Wright: Case involving 40,000 Michigan home-based businesses, $4 million and illegal government actions deserves hearing
For Immediate Release
Thursday, Dec. 9, 2010
Contact: Patrick Wright
Director, Mackinac Center Legal Foundation
Michael D. Jahr
Senior Director of Communications
Mackinac Center for Public Policy
MIDLAND — Patrick J. Wright, director of the Mackinac Center Legal Foundation, late yesterday submitted an appeal to the Michigan Supreme Court in the case of home-based day care providers who found themselves members of a government employee union. Wright asked the court to overturn the dismissal of Loar v. DHS by the Michigan Court of Appeals.
“My clients are not public employees,” said Wright. “If a court is going to hold that they are, the governmental defendants actually need to present that argument and a court needs to explain how private business owners can become unionized public employees.”

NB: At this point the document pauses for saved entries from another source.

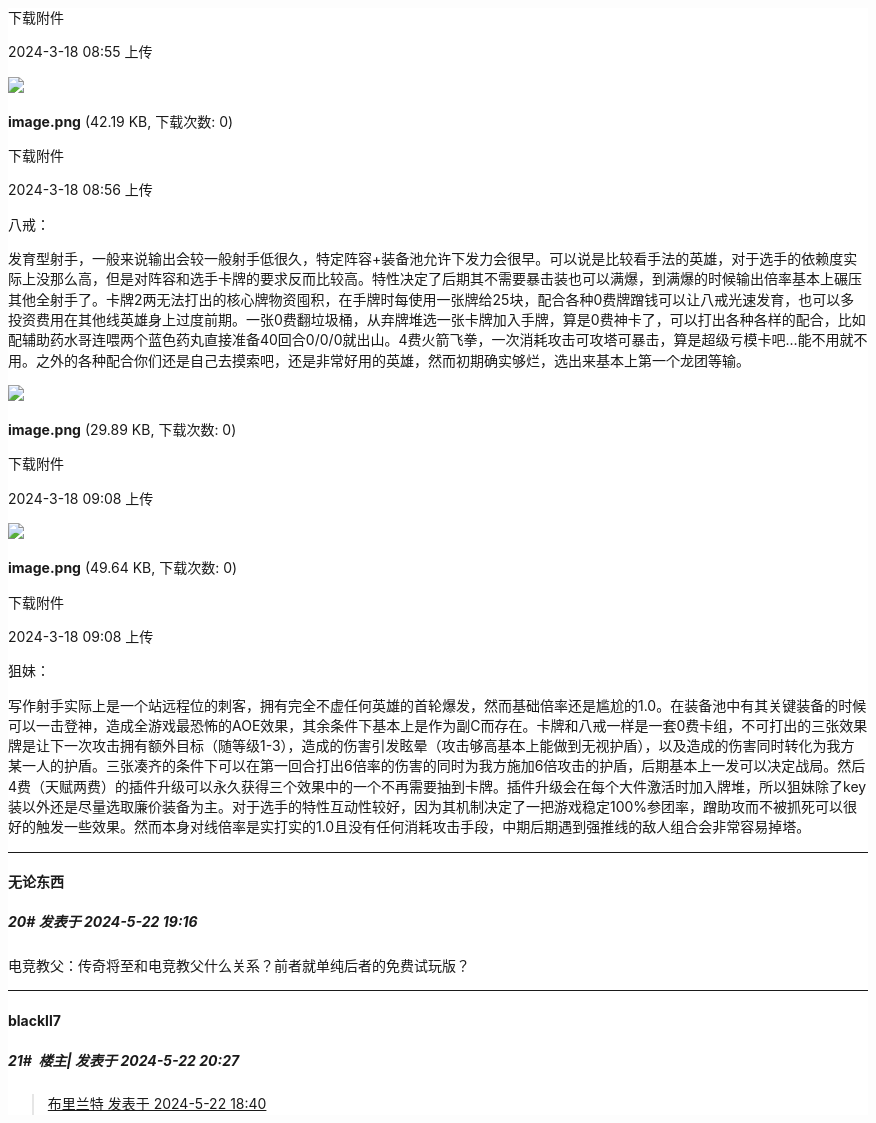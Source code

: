下载附件

2024-3-18 08:55 上传

<img src="https://img.stage1st.com/forum/202403/18/085611dlu9mz1nlj0kijmk.png" referrerpolicy="no-referrer">

<strong>image.png</strong> (42.19 KB, 下载次数: 0)

下载附件

2024-3-18 08:56 上传

八戒：

发育型射手，一般来说输出会较一般射手低很久，特定阵容+装备池允许下发力会很早。可以说是比较看手法的英雄，对于选手的依赖度实际上没那么高，但是对阵容和选手卡牌的要求反而比较高。特性决定了后期其不需要暴击装也可以满爆，到满爆的时候输出倍率基本上碾压其他全射手了。卡牌2两无法打出的核心牌物资囤积，在手牌时每使用一张牌给25块，配合各种0费牌蹭钱可以让八戒光速发育，也可以多投资费用在其他线英雄身上过度前期。一张0费翻垃圾桶，从弃牌堆选一张卡牌加入手牌，算是0费神卡了，可以打出各种各样的配合，比如配辅助药水哥连喂两个蓝色药丸直接准备40回合0/0/0就出山。4费火箭飞拳，一次消耗攻击可攻塔可暴击，算是超级亏模卡吧...能不用就不用。之外的各种配合你们还是自己去摸索吧，还是非常好用的英雄，然而初期确实够烂，选出来基本上第一个龙团等输。

<img src="https://img.stage1st.com/forum/202403/18/090804sd4122ii7al1vol1.png" referrerpolicy="no-referrer">

<strong>image.png</strong> (29.89 KB, 下载次数: 0)

下载附件

2024-3-18 09:08 上传

<img src="https://img.stage1st.com/forum/202403/18/090814aza422hag2ckt2ak.png" referrerpolicy="no-referrer">

<strong>image.png</strong> (49.64 KB, 下载次数: 0)

下载附件

2024-3-18 09:08 上传

狙妹：

写作射手实际上是一个站远程位的刺客，拥有完全不虚任何英雄的首轮爆发，然而基础倍率还是尴尬的1.0。在装备池中有其关键装备的时候可以一击登神，造成全游戏最恐怖的AOE效果，其余条件下基本上是作为副C而存在。卡牌和八戒一样是一套0费卡组，不可打出的三张效果牌是让下一次攻击拥有额外目标（随等级1-3），造成的伤害引发眩晕（攻击够高基本上能做到无视护盾），以及造成的伤害同时转化为我方某一人的护盾。三张凑齐的条件下可以在第一回合打出6倍率的伤害的同时为我方施加6倍攻击的护盾，后期基本上一发可以决定战局。然后4费（天赋两费）的插件升级可以永久获得三个效果中的一个不再需要抽到卡牌。插件升级会在每个大件激活时加入牌堆，所以狙妹除了key装以外还是尽量选取廉价装备为主。对于选手的特性互动性较好，因为其机制决定了一把游戏稳定100%参团率，蹭助攻而不被抓死可以很好的触发一些效果。然而本身对线倍率是实打实的1.0且没有任何消耗攻击手段，中期后期遇到强推线的敌人组合会非常容易掉塔。

*****

####  无论东西  
##### 20#       发表于 2024-5-22 19:16

电竞教父：传奇将至和电竞教父什么关系？前者就单纯后者的免费试玩版？

*****

####  blackll7  
##### 21#         楼主| 发表于 2024-5-22 20:27

<blockquote><a href="httphttps://stage1st.com/2b/forum.php?mod=redirect&amp;goto=findpost&amp;pid=64967228&amp;ptid=2175714" target="_blank">布里兰特 发表于 2024-5-22 18:40</a>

The public-interest law firm brought suit against the Michigan Department of Human Services in September 2009 on behalf of home-based day care providers who were illegally forced into a government employees union and had dues withheld from state subsidy payments provided to low-income families. The Michigan Court of Appeals originally dismissed the case without explanation, but in September 2010 the Michigan Supreme Court unanimously remanded the case to the Court of Appeals for an explanation. One week later, the Court of Appeals entered a second terse dismissal that did not address the case’s central issues. This second order is the one that is being appealed.
At least 40,000 home-based business owners and more than $4 million were affected by the DHS/union effort to designate the providers as government workers for unionization and dues-collecting purposes. The MCLF is suing to prevent the DHS from collecting dues from the providers.